* _WHAT YOU SHOULD DO_:
Every line below must be copied as written, except for pictures.

* _INPUT FOR THIS TASK_:
Segment Open

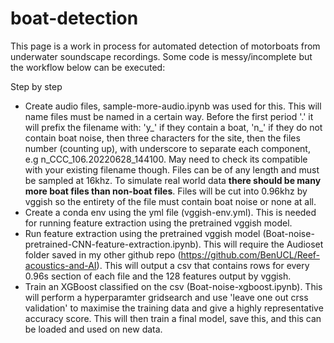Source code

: # boat-detection

This page is a work in process for automated detection of motorboats from underwater soundscape recordings. Some code is messy/incomplete but the workflow below can be executed:

Step by step
- Create audio files, sample-more-audio.ipynb was used for this. This will name files must be named in a certain way. Before the first period '.' it will prefix the filename with: 'y_' if they contain a boat, 'n_' if they do not contain boat noise, then three characters for the site, then the files number (counting up), with underscore to separate each component, e.g n_CCC_106.20220628_144100. May need to check its compatible with your existing filename though. Files can be of any length and must be sampled at 16khz. To simulate real world data **there should be many more boat files than non-boat files**. Files will be cut into 0.96khz by vggish so the entirety of the file must contain boat noise or none at all.
- Create a conda env using the yml file (vggish-env.yml). This is needed for running feature extraction using the pretrained vggish model.
- Run feature extraction using the pretrained vggish model (Boat-noise-pretrained-CNN-feature-extraction.ipynb). This will require the Audioset folder saved in my other github repo (https://github.com/BenUCL/Reef-acoustics-and-AI). This will output a csv that contains rows for every 0.96s section of each file and the 128 features output by vggish.
- Train an XGBoost classified on the csv (Boat-noise-xgboost.ipynb). This will perform a hyperparamter gridsearch and use 'leave one out crss validation' to maximise the training data and give a highly representative accuracy score. This will then train a final model, save this, and this can be loaded and used on new data.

Segment Closed

* _SOLUTION_:
Source code

: # boat-detection

This page is a work in process for automated detection of motorboats from underwater soundscape recordings. Some code is messy/incomplete but the workflow below can be executed:

Step by step
- Create audio files, sample-more-audio.ipynb was used for this. This will name files must be named in a certain way. Before the first period '.' it will prefix the filename with: 'y_' if they contain a boat, 'n_' if they do not contain boat noise, then three characters for the site, then the files number (counting up), with underscore to separate each component, e.g n_CCC_106.20220628_144100. May need to check its compatible with your existing filename though. Files can be of any length and must be sampled at 16khz. To simulate real world data **there should be many more boat files than non-boat files**. Files will be cut into 0.96khz by vggish so the entirety of the file must contain boat noise or none at all.
- Create a conda env using the yml file (vggish-env.yml). This is needed for running feature extraction using the pretrained vggish model.
- Run feature extraction using the pretrained vggish model (Boat-noise-pretrained-CNN-feature-extraction.ipynb). This will require the Audioset folder saved in my other github repo (https://github.com/BenUCL/Reef-acoustics-and-AI). This will output a csv that contains rows for every 0.96s section of each file and the 128 features output by vggish.
- Train an XGBoost classified on the csv (Boat-noise-xgboost.ipynb). This will perform a hyperparamter gridsearch and use 'leave one out crss validation' to maximise the training data and give a highly representative accuracy score. This will then train a final model, save this, and this can be loaded and used on new data.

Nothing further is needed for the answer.